When we create a Bitcoin-backed stablecoin pegged to USD, we’re missing a crucial point: Bitcoin is a better treasury than US Treasuries. We’re using Bitcoin as collateral but still pegging our purchasing power to the Fed’s effectiveness and decision-making. Why do we need to peg to any fiat currency at all?
Sovryn has the opportunity to create something unprecedented - a stablecoin tied to the real economy rather than any central bank’s monetary policy. This would be the first truly objective stablecoin, maintaining constant purchasing power at perfect equilibrium - never appreciating, never depreciating. Instead, we’ve been building USD-pegged stablecoins, voluntarily tying ourselves to the Fed’s continuous debasement through money printing. This is the ultimate blunder. We’re in a unique position to compete directly with the Fed’s monetary model, yet we’ve chosen to be subservient to it.

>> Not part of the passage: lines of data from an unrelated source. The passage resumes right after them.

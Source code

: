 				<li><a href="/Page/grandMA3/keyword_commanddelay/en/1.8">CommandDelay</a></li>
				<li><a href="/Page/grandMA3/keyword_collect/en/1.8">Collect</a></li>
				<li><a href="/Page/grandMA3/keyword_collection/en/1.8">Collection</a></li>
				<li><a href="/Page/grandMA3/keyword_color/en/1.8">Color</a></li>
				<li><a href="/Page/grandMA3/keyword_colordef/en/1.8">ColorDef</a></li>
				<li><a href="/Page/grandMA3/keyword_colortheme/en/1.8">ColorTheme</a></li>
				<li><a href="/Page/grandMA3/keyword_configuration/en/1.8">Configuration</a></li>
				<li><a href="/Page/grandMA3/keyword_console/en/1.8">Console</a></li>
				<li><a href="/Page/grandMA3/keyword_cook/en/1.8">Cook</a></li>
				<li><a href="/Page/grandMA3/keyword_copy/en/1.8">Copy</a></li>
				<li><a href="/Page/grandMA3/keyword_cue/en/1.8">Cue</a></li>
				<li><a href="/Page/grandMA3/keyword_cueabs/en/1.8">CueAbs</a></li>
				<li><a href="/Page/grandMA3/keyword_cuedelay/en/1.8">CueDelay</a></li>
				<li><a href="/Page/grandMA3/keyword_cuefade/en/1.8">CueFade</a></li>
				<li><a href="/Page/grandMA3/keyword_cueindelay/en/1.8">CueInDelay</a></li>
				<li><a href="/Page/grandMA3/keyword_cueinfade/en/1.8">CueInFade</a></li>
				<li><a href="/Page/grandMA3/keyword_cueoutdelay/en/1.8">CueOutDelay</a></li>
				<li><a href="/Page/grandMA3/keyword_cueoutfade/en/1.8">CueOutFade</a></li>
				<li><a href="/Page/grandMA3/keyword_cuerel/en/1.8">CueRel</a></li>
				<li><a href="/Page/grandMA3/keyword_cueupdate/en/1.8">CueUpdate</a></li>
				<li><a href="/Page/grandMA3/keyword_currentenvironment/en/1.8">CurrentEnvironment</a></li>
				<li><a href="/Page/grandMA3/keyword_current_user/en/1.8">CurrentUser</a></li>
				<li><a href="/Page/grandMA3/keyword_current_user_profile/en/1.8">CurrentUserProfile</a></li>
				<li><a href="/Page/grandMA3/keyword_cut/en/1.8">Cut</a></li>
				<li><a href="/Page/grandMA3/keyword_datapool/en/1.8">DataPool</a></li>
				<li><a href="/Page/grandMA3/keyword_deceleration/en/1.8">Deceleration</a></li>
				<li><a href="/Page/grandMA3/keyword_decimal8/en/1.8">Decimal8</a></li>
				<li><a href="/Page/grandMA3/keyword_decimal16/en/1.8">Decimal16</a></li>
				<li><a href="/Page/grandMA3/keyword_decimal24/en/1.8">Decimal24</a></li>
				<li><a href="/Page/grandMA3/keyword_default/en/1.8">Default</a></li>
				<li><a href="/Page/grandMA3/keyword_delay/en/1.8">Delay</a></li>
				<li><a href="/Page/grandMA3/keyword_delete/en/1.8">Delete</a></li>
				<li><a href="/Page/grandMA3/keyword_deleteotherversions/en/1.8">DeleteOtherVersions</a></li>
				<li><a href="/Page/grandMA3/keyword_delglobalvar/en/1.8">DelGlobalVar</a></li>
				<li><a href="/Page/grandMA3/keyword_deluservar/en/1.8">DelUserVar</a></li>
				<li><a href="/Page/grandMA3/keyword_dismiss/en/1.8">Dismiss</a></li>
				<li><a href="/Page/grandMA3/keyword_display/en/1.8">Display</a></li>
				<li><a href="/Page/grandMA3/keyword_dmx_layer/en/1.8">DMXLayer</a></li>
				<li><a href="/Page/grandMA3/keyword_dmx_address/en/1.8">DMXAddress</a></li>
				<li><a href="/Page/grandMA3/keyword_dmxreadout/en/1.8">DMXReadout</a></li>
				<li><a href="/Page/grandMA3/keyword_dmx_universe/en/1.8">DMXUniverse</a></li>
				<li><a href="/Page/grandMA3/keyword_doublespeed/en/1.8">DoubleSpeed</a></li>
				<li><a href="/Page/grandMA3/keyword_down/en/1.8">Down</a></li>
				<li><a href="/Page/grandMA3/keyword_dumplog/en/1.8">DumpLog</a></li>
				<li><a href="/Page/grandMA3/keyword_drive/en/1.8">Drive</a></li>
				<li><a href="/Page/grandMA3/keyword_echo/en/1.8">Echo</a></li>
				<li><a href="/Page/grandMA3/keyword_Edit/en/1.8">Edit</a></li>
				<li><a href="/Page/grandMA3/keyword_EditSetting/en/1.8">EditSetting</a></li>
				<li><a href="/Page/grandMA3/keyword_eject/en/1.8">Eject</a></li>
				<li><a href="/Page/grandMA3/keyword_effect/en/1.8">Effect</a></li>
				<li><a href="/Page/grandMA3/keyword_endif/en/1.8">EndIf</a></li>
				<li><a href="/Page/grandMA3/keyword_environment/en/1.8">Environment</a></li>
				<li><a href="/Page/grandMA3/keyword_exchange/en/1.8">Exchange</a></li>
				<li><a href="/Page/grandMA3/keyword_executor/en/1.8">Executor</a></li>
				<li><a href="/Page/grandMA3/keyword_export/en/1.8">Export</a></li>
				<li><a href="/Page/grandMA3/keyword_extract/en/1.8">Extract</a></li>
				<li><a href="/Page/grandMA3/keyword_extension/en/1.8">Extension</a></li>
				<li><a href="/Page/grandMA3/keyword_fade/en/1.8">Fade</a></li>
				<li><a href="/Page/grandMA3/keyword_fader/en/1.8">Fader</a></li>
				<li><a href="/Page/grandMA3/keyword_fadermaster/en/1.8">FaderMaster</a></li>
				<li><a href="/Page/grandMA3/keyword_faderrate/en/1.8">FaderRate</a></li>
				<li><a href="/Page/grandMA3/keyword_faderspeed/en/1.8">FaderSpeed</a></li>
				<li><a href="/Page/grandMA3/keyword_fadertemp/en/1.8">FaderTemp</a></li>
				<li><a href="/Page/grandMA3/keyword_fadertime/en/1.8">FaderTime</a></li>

This solves one of Bitcoin’s core adoption challenges: businesses and individuals need a medium for day-to-day transactions that maintains consistent purchasing power. Bitcoin itself is the perfect savings vehicle - it protects against its own volatility in the long term, and you can always sell some for immediate needs. But what’s missing is the bridge between Bitcoin’s long-term strength and daily economic activity.
The current DLLR, by being pegged to USD, falls into the exact same trap as every other stablecoin - it’s just creating a simulacrum of the Fed’s system rather than competing with it. We need to fundamentally redesign DLLR to break free from USD.
The new DLLR should be what fiat claims to be but isn’t - a currency with genuinely stable purchasing power. Not stable relative to USD (which itself is constantly devaluing), but stable relative to the real economy. When you hold this DLLR, you’re holding actual economic value that neither inflates nor deflates. It’s basically always adjusted for inflation.
This opens up an enormous market. Think about all the working capital businesses hold, all the operating accounts, all the short-term cash positions. Currently, these all bleed value in fiat or risk volatility in Bitcoin. A USD-pegged DLLR just continues this bleeding. But a Bitcoin-standard DLLR would offer truly stable purchasing power, free from both crypto volatility and fiat debasement.
This is how we build a parallel economy on the Bitcoin standard. By providing this stable unit of account:
- Startups can raise capital and operate entirely in real value terms, not depreciating fiat
- We can create a true alternative to NASDAQ where companies trade against actual economic value (MAKES OUR DEX UNIQUE)
- Businesses can handle their entire financial stack in a currency that maintains real purchasing power and exchange between each other with no intermediaries or fees.
The key is generating real economic activity in this new DLLR. We’ll do this by creating a favorable environment for a network of businesses and financial services to emerge that operate natively in DLLR. Every business that joins increases DLLR’s utility and creates natural demand - not through artificial USD pegs, but through real economic activity.
IMO This is bigger than probably even BOS and should be considered asap.